Despite deal, lawmakers predict voter ID fight to keep going

Missouri lawmakers from both parties see the voter ID issue as far from settled, even as the Republican-controlled Legislature is poised to tighten the state’s requirements after Democrats managed to stall a pair of proposals for about a month.

Senate Republicans passed a bill on a 24-8 party-line vote Tuesday to require voters to show photo identification at the polls. A constitutional amendment that would allow that measure to be enacted is still awaiting a vote. Both proposals would go into effect only with voter approval.

Missouri Republicans have sought to establish a photo ID requirement to vote for a decade. The state Supreme Court struck down one measure in 2006, saying the cost to obtain the identification was an unconstitutional burden on voters. So this year, Republicans proposed the state would pay for voters’ IDs. They also proposed changing the state constitution to allow lawmakers to set photo ID requirements for voting.

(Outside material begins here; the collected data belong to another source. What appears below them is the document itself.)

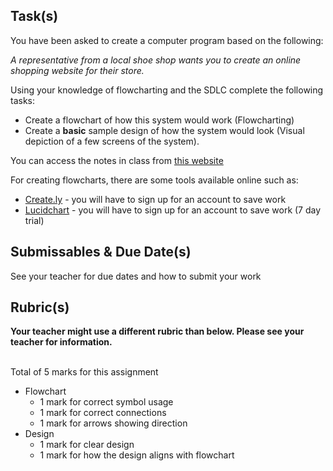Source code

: Task(s)
-------
You have been asked to create a computer program based on the following:

_A representative from a local shoe shop wants you to create an online shopping website for their store._

Using your knowledge of flowcharting and the SDLC complete the following tasks:
* Create a flowchart of how this system would work (Flowcharting)
* Create a **basic** sample design of how the system would look (Visual depiction of a few screens of the system).

You can access the notes in class from [this website](https://mrseidel.gitbooks.io/intro-computer-studies-using-processing-and-python/content/Other%20Topics/sdlc_and_flowcharting.html)

For creating flowcharts, there are some tools available online such as:
* [Create.ly](http://creately.com/tour) - you will have to sign up for an account to save work
* [Lucidchart](https://www.lucidchart.com/) - you will have to sign up for an account to save work (7 day trial)

Submissables & Due Date(s)
----------
See your teacher for due dates and how to submit your work


Rubric(s)
---------
**Your teacher might use a different rubric than below.  Please see your teacher for information.**
<br/><br/>

Total of 5 marks for this assignment

- Flowchart
  - 1 mark for correct symbol usage
  - 1 mark for correct connections
  - 1 mark for arrows showing direction
- Design
  - 1 mark for clear design
  - 1 mark for how the design aligns with flowchart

After Democrats dug in, Republicans agreed to allow people without a photo ID to cast a ballot if they sign a statement saying, under penalty of perjury, that they don’t have the required identification and can show some other form, such as a paycheck or utility bill.

Sen. Will Kraus, the Lee’s Summit Republican who handled the bill in the Senate, said the final proposal isn’t as strict as he would have liked, but the voter statements create a way for the state to collect more information on voter impersonation.

Democrats have said there is no evidence of voter impersonation. Kraus — who is also running for secretary of state — said he expects that after officials begin comparing the signed voter statements against drivers’ license records, “bam … we got proof now.”

Despite the changes, most Democrats still oppose the proposals.

“The fact remains that extreme voter photo identification requirements are so unconstitutional that the legislature is trying to change the Missouri Constitution to allow it,” said Secretary of State Jason Kander, a Democrat who is also running for U.S. Senate.

The proposal was amended “in a way that I’ve never seen a bill watered down before,” said Sen. Jamilah Nasheed, D-St. Louis. The bill is now voter ID in name only, she said, “so they’re clearly going to come back. And it’s going to be another battle ahead of us.”

After the Senate, the proposals would go back to the House, where lawmakers passed versions of the measures earlier this year with enough votes to override a possible veto by Democratic Gov. Jay Nixon. The proposed constitutional amendment would bypass the governor and go on the ballot later this year; if voters reject the amendment, the photo ID requirement would not go into effect.

Rep. Justin Alferman, the Hermann Republican who sponsored the bill in the House, predicted voters will overwhelmingly approve the constitutional amendment, which would set the measure in place for the 2018 election. After that, he said, lawmakers could reevaluate how the system is working.

“This is not an issue that’s going to go away,” he said.

If the measure becomes law, Missouri would join 17 other states that require a photo ID to vote, according to the nonpartisan National Conference of State Legislatures.

The legislative session ends May 13.